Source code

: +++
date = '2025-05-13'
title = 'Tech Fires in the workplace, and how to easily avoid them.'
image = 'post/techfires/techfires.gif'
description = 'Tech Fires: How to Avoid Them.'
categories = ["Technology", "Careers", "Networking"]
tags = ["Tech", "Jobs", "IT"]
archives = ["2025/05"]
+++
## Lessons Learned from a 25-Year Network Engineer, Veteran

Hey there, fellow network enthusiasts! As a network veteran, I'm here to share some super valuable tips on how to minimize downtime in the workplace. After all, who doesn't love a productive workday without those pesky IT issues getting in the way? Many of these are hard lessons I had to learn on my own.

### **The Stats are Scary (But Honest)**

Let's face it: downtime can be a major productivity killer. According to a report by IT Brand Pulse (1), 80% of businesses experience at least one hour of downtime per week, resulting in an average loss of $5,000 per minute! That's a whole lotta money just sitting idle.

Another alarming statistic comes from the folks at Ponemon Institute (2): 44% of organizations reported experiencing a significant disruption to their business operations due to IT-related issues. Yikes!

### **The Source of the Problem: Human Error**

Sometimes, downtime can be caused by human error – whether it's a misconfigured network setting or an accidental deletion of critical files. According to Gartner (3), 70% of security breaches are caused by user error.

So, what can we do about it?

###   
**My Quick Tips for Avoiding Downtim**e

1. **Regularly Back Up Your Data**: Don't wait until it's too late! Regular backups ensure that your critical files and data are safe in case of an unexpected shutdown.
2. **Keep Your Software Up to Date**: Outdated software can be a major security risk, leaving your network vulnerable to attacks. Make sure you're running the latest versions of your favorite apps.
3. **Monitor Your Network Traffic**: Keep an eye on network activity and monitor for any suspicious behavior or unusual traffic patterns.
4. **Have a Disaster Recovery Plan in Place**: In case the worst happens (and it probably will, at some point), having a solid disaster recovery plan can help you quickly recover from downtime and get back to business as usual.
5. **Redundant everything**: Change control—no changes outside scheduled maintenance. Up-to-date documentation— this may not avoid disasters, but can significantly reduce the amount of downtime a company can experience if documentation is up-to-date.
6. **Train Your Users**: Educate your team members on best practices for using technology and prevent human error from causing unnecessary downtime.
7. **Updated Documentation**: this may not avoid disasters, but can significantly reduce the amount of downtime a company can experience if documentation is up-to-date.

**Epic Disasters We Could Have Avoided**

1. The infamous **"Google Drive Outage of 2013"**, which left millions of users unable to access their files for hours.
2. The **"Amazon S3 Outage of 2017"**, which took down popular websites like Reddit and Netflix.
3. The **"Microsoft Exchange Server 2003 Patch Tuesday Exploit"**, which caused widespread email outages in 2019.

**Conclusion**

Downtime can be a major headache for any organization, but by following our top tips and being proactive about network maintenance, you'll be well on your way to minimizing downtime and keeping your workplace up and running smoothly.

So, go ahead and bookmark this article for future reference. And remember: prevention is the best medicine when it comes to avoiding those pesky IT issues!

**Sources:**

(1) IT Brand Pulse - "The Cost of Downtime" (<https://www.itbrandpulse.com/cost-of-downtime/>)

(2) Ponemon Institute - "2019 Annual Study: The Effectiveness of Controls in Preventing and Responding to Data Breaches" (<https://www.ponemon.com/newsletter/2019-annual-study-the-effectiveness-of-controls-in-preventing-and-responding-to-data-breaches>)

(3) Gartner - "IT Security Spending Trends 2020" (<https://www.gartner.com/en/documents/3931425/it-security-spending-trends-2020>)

━━━

## Exercise brief
Copy out every line from the data above in which the word "best" occurs.

## Output for this task
6. **Train Your Users**: Educate your team members on best practices for using technology and prevent human error from causing unnecessary downtime.
So, go ahead and bookmark this article for future reference. And remember: prevention is the best medicine when it comes to avoiding those pesky IT issues!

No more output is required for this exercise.